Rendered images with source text
======

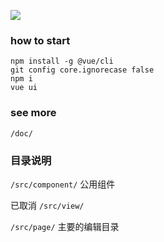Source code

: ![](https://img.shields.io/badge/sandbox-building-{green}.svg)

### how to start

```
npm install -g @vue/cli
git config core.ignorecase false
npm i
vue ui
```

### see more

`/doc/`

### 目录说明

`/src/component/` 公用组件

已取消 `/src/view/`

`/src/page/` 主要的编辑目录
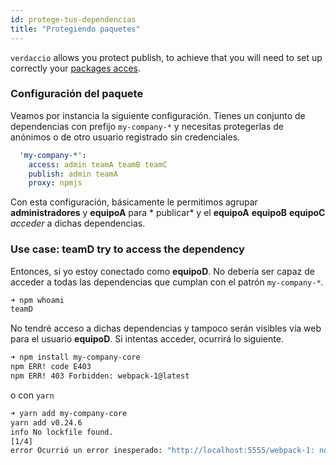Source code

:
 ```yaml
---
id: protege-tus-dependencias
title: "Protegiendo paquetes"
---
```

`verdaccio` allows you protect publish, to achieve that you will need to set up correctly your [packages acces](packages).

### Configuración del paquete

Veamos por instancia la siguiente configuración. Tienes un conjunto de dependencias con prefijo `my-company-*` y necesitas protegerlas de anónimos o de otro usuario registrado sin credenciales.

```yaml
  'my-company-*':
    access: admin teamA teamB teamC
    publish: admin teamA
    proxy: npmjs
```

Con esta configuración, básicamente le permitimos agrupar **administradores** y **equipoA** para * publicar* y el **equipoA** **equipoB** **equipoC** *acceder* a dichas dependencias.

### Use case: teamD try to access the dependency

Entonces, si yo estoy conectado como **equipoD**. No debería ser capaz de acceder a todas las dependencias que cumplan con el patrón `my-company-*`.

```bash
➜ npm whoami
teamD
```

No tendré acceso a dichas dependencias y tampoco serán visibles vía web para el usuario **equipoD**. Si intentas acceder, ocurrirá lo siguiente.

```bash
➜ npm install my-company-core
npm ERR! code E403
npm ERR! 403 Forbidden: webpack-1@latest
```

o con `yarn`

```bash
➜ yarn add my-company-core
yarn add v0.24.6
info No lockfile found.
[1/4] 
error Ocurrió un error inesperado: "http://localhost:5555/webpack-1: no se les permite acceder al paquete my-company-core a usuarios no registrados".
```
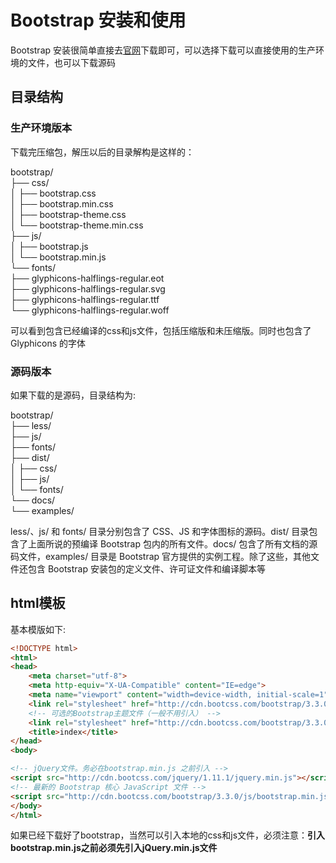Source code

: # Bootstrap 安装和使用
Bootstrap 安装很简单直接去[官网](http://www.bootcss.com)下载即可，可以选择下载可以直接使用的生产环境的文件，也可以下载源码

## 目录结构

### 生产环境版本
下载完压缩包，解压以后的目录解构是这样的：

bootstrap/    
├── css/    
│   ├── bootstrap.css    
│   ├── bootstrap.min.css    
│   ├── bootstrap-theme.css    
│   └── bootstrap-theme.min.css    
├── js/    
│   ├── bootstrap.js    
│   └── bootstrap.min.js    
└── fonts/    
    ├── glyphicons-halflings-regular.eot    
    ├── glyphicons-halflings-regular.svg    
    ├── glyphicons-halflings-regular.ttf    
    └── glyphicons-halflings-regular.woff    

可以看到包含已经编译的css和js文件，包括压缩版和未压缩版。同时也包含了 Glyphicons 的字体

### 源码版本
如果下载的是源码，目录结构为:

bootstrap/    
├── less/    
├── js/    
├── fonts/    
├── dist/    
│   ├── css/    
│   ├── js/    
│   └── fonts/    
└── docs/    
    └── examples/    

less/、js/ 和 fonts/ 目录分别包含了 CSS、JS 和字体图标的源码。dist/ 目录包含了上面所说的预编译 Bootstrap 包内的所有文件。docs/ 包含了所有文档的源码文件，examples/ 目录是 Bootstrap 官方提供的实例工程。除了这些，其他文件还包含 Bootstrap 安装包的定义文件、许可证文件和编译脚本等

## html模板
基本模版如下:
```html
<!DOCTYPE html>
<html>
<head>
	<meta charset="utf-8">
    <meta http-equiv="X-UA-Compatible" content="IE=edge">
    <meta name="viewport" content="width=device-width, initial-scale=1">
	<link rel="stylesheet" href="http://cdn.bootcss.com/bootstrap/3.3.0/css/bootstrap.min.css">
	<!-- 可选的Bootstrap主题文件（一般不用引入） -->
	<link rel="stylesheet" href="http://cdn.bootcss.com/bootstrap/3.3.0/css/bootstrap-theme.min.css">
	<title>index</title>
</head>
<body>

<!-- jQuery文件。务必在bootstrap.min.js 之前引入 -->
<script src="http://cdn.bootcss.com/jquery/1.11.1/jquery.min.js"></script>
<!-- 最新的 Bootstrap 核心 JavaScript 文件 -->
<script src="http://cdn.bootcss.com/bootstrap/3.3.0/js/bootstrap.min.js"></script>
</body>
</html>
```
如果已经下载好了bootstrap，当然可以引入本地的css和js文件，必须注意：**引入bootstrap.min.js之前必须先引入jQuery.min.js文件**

======

# WHAT YOU HAVE TO DO
Tell me how many lines of the data hold the word "title", giving only the number.

# ANSWER BELOW
2